Four stars or five?
This morning as I sat lazily checking e-mail and such, I decided to put my 22 GB's of music on shuffle, just to see what would happen. So I'm bouncing along to Chopin and then Sufjan and Marvin Gaye and Imogen Heap and some 50's group I didn't bother to check the name of, when the shuffle landed on Tchaikovsky -- a piece I hadn't heard in a long time, one I couldn't even identify at once. I checked, and it was Nocturne (Op. 19 No. 4).

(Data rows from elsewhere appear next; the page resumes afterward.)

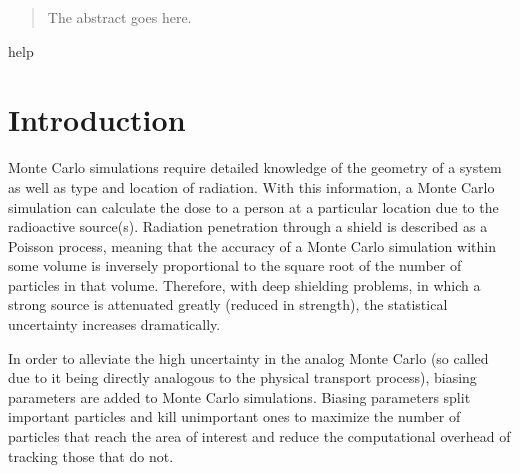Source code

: \documentclass[conference]{IEEEtran}
\begin{document}




\maketitle

\begin{abstract}
The abstract goes here.
\end{abstract}

\begin{IEEEkeywords}
help
\end{IEEEkeywords}

%
\IEEEpeerreviewmaketitle



\section{Introduction}
Monte Carlo simulations require detailed knowledge of the geometry of a system as well as type and location of radiation. With this information, a Monte Carlo simulation can calculate the dose to a person at a particular location due to the radioactive source(s). Radiation penetration through a shield is described as a Poisson process, meaning that the accuracy of a Monte Carlo simulation within some volume is inversely proportional to the square root of the number of particles in that volume. Therefore, with deep shielding problems, in which a strong source is attenuated greatly (reduced in strength), the statistical uncertainty increases dramatically. 

In order to alleviate the high uncertainty in the analog Monte Carlo (so called due to it being directly analogous to the physical transport process), biasing parameters are added to Monte Carlo simulations. Biasing parameters split important particles and kill unimportant ones to maximize the number of particles that reach the area of interest and reduce the computational overhead of tracking those that do not.
\end{document}
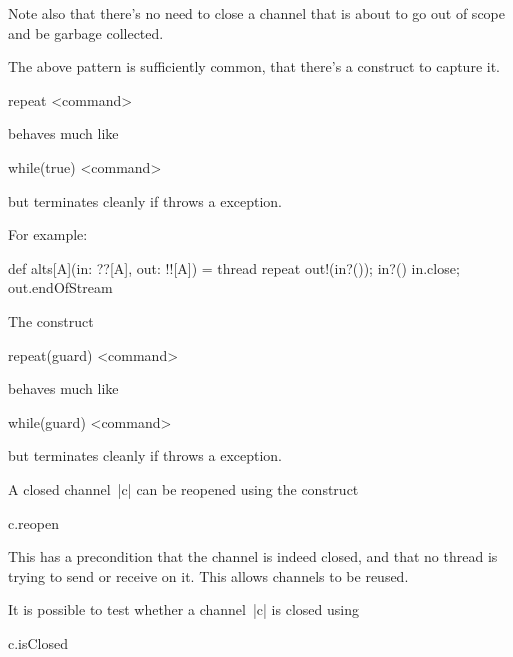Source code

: Note also that there's no need to close a channel that is about to go out of
scope and be garbage collected. 

The above pattern is sufficiently common, that there's a construct to capture
it.
%
\begin{scala}
  repeat{ <command> }
\end{scala}
%
behaves much like
\begin{scala}
  while(true){ <command> }
\end{scala}
but terminates cleanly if  throws a 
exception.

For example:
%
\begin{scala}
def alts[A](in: ??[A], out: !![A]) = thread{ 
  repeat{ out!(in?()); in?() } 
  in.close; out.endOfStream
}
\end{scala}


The construct
%
\begin{scala}
  repeat(guard){ <command> }
\end{scala}
%
behaves much like
\begin{scala}
  while(guard){ <command> }
\end{scala}
but terminates cleanly if  throws a 
exception.

A closed channel~|c| can be reopened using the construct
\begin{scala}
  c.reopen
\end{scala}
%
This has a precondition that the channel is indeed closed, and that no thread
is trying to send or receive on it.  This allows channels to be reused.

It is possible to test whether a channel~|c| is closed using
%
\begin{scala}
  c.isClosed
\end{scala}
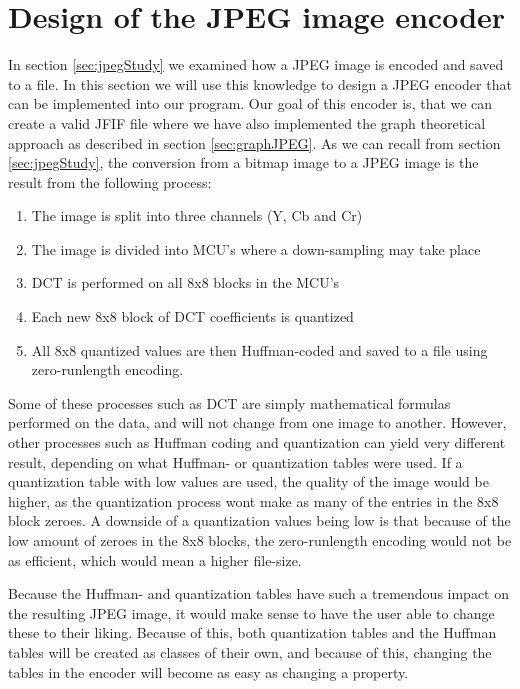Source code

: \section{Design of the JPEG image encoder}
In section \ref{sec:jpegStudy} we examined how a JPEG image is encoded and saved to a file. 
In this section we will use this knowledge to design a JPEG encoder that can be implemented into our program. 
Our goal of this encoder is, that we can create a valid JFIF file where we have also implemented the graph theoretical approach as described in section \ref{sec:graphJPEG}. 
As we can recall from section \ref{sec:jpegStudy}, the conversion from a bitmap image to a JPEG image is the result from the following process:

\begin{enumerate}
	\item The image is split into three channels (Y, Cb and Cr)
	\item The image is divided into MCU's where a down-sampling may take place
	\item DCT is performed on all 8x8 blocks in the MCU's
	\item Each new 8x8 block of DCT coefficients is quantized
	\item All 8x8 quantized values are then Huffman-coded and saved to a file using zero-runlength encoding.
\end{enumerate}

Some of these processes such as DCT are simply mathematical formulas performed on the data, and will not change from one image to another. However, other processes such as Huffman coding and quantization can yield very different result, depending on what Huffman- or quantization tables were used. 
If a quantization table with low values are used, the quality of the image would be higher, as the quantization process wont make as many of the entries in the 8x8 block zeroes. 
A downside of a quantization values being low is that because of the low amount of zeroes in the 8x8 blocks, the zero-runlength encoding would not be as efficient, which would mean a higher file-size. 

Because the Huffman- and quantization tables have such a tremendous impact on the resulting JPEG image, it would make sense to have the user able to change these to their liking. 
Because of this, both quantization tables and the Huffman tables will be created as classes of their own, and because of this, changing the tables in the encoder will become as easy as changing a property.


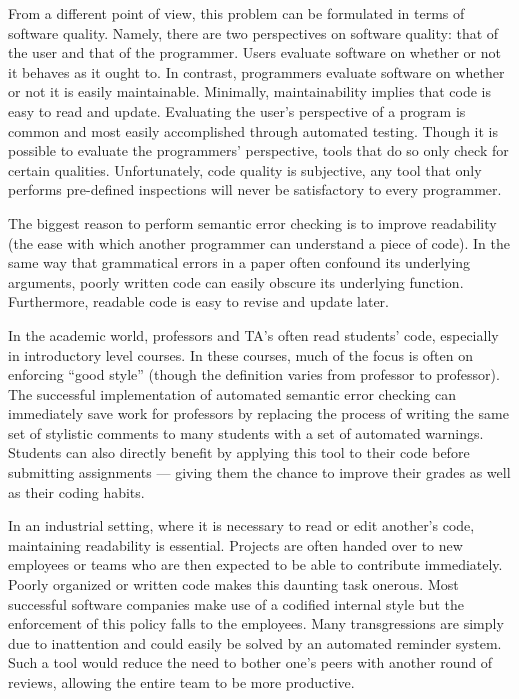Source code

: \documentclass[12pt]{report}
\begin{document}
From a different point of view, this problem can be formulated in terms of software quality. 
Namely, there are two perspectives on software quality: that of the user and that of the programmer. 
Users evaluate software on whether or not it behaves as it ought to. In contrast, programmers evaluate 
software on whether or not it is easily maintainable. Minimally, maintainability implies that 
code is easy to read and update. Evaluating the user's perspective of a program is common and most 
easily accomplished through automated testing. Though it is possible to evaluate the programmers' 
perspective, tools that do so only check for certain qualities. Unfortunately, code quality is 
subjective, any tool that only performs pre-defined inspections will never be satisfactory to every 
programmer.

The biggest reason to perform semantic error checking is to improve readability (the 
ease with which another programmer can understand a piece of code). In the same way that 
grammatical errors in a paper often confound its underlying arguments, poorly written code can easily 
obscure its underlying function. Furthermore, readable code is easy to revise and update later. 

In the academic world, professors and TA's often read students' code, especially in introductory level
courses. In these courses, much of the focus is often on enforcing ``good style'' (though the definition 
varies from professor to professor).  The successful implementation of automated semantic error 
checking can immediately save work for professors by replacing the process of writing the same set of 
stylistic comments to many students with a set of automated warnings. Students can also directly 
benefit by applying this tool to their code before submitting assignments --- giving them the chance to 
improve their grades as well as their coding habits.

In an industrial setting, where it is necessary to read or edit another's code, maintaining readability is 
essential. Projects are often handed over to new employees or teams who are then expected to be 
able to contribute immediately. Poorly organized or written code makes this daunting task 
onerous. Most successful software companies make use of a codified internal style but the 
enforcement of this policy falls to the employees. Many transgressions are simply due to inattention 
and could easily be solved by an automated reminder system. Such a tool would reduce the need to 
bother one's peers with another round of reviews, allowing the entire team to be more productive. 
\end{document}
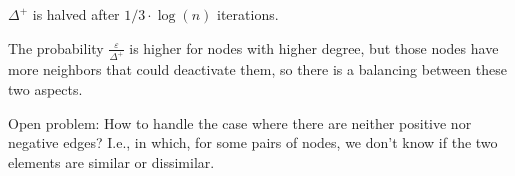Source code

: \begin{thm}
    $\Delta^+$ is halved after $1/3 \cdot \log(n)$ iterations.
\end{thm}

\obs The probability $\frac{\varepsilon}{\Delta^+}$ is higher for nodes with higher degree, but those nodes have more neighbors that could deactivate them, so there is a balancing between these two aspects.

Open problem: How to handle the case where there are neither positive nor negative edges? I.e., in which, for some pairs of nodes, we don't know if the two elements are similar or dissimilar.
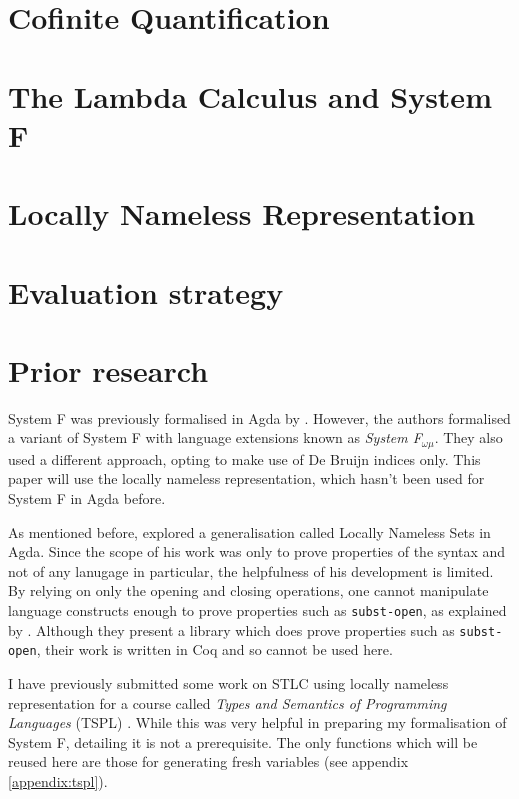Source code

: \documentclass[logo,bsc,singlespacing,parskip,online]{infthesis}
\begin{document}
\section{Cofinite Quantification}



\section{The Lambda Calculus and System F}


\section{Locally Nameless Representation}


\section{Evaluation strategy}
\label{background:evaluation_strategy}


\section{Prior research}
System F was previously formalised in Agda by \citet{hutton_system_2019}. However, the authors
formalised a variant of System F with language extensions known as \textit{System F$_{\omega \mu}$}.
They also used a different approach, opting to make use of De Bruijn indices only. This paper will
use the locally nameless representation, which hasn't been used for System F in Agda before.

As mentioned before, \citet{pitts_locally_2023} explored a generalisation called Locally Nameless
Sets in Agda. Since the scope of his work was only to prove properties of the syntax and not of any
lanugage in particular, the helpfulness of his development is limited. By relying on only the
opening and closing operations, one cannot manipulate language constructs enough to prove properties
such as \texttt{subst-open}, as explained by \citet{kiselyov_generic_2025}. Although they present a
library which does prove properties such as \texttt{subst-open}, their work is written in Coq and so
cannot be used here.

I have previously submitted some work on STLC using locally nameless representation for a course
called \textit{Types and Semantics of Programming Languages} (TSPL) \citep{ausel_simply_2025}. While
this was very helpful in preparing my formalisation of System F, detailing it is not a prerequisite.
The only functions which will be reused here are those for generating fresh variables (see appendix
\ref{appendix:tspl}).
\end{document}
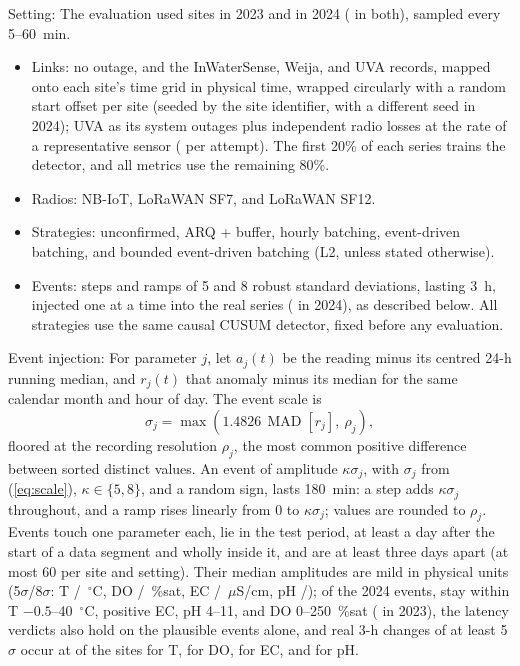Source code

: Setting: The evaluation used \designSites{} sites in 2023 and \confSites{} in 2024 (\sitesBothYears{} in both), sampled every 5--60~min.
\begin{itemize}
\item Links: no outage, and the InWaterSense, Weija, and UVA records, mapped onto each site's time grid in physical time, wrapped circularly with a random start offset per site (seeded by the site identifier, with a different seed in 2024); UVA as its system outages plus independent radio losses at the rate of a representative sensor (\uvaSensorFourRadio{} per attempt). The first 20\% of each series trains the detector, and all metrics use the remaining 80\%.
\item Radios: NB-IoT, LoRaWAN SF7, and LoRaWAN SF12.
\item Strategies: unconfirmed, ARQ + buffer, hourly batching, event-driven batching, and bounded event-driven batching (L2, unless stated otherwise).
\item Events: steps and ramps of 5 and 8 robust standard deviations, lasting 3~h, injected one at a time into the real series (\designEventsConf{} in 2024), as described below. All strategies use the same causal CUSUM detector, fixed before any evaluation.
\end{itemize}

Event injection: For parameter $j$, let $a_j(t)$ be the reading minus its centred 24-h running median, and $r_j(t)$ that anomaly minus its median for the same calendar month and hour of day. The event scale is
\begin{equation}
\sigma_j=\max\left(1.4826\,\operatorname{MAD}\!\left[r_j\right],\ \rho_j\right),
\label{eq:scale}
\end{equation}
floored at the recording resolution $\rho_j$, the most common positive difference between sorted distinct values. An event of amplitude $\kappa\sigma_j$, with $\sigma_j$ from (\ref{eq:scale}), $\kappa\in\{5,8\}$, and a random sign, lasts 180~min: a step adds $\kappa\sigma_j$ throughout, and a ramp rises linearly from 0 to $\kappa\sigma_j$; values are rounded to $\rho_j$. Events touch one parameter each, lie in the test period, at least a day after the start of a data segment and wholly inside it, and are at least three days apart (at most 60 per site and setting). Their median amplitudes are mild in physical units (5$\sigma$/8$\sigma$: T \ampFiveT/\ampEightT~$^\circ$C, DO \ampFiveDO/\ampEightDO~\%sat, EC \ampFiveEC/\ampEightEC~$\mu$S/cm, pH \ampFivePh/\ampEightPh); of the 2024 events, \plausibleConf{} stay within T $-0.5$--40~$^\circ$C, positive EC, pH 4--11, and DO 0--250~\%sat (\plausibleDev{} in 2023), the latency verdicts also hold on the plausible events alone, and real 3-h changes of at least 5$\sigma$ occur at \realFiveT{} of the sites for T, \realFiveDO{} for DO, \realFiveEC{} for EC, and \realFivePh{} for pH.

I stopped everything else I was doing to listen to it play. It's a languorous adagio, full of fluid, yearning strings, with delicate horns and an airy, twittering flute toward the end. I wanted to remember it and be sure to play it again later, so I decided to give it a rating. And that's when I felt it: the hesitation. Was it guilt? Certainly a feeling of unworthiness. It struck me as utterly ridiculous that here I was, eating oatmeal, in my PJ's, no less, having the nerve to bestow a rating on Tchaikovsky.
TCHAIKOVSKY, people!
Who am I to judge one of the great masters of classical music? It suddenly seemed very, very wrong that iTunes had given me this power, that with the click of a mouse, I could decide whether Nocturne (Op. 19 No. 4) was worthy of the ultimate, the five-star rating, or whether it merited only a four.
And yet, one must soldier on. So my thinking went like this: It was no Serenade for Strings in C Major (Op. 48), which calls to mind Balanchine and immediately makes me want to extend my one arm into the air and then flick my hand into a slow, arcing port de bras -- an instant five stars.
On a first listen, no, this Nocturne certainly wasn't that. But after listening a second time, closing my eyes and letting the music soak into my limbs, I did find myself swirling into an improvisation of sorts, stepping onto one foot and, holding onto the pole in my apartment for balance, indulging in a deep fondue (that's the bending of the leg, not the gooey cheese pot). All right then. So it did make me yearn to have a partner, not a pole -- and to have my old body back. Perhaps better than four stars, then. Yeah. Five it is.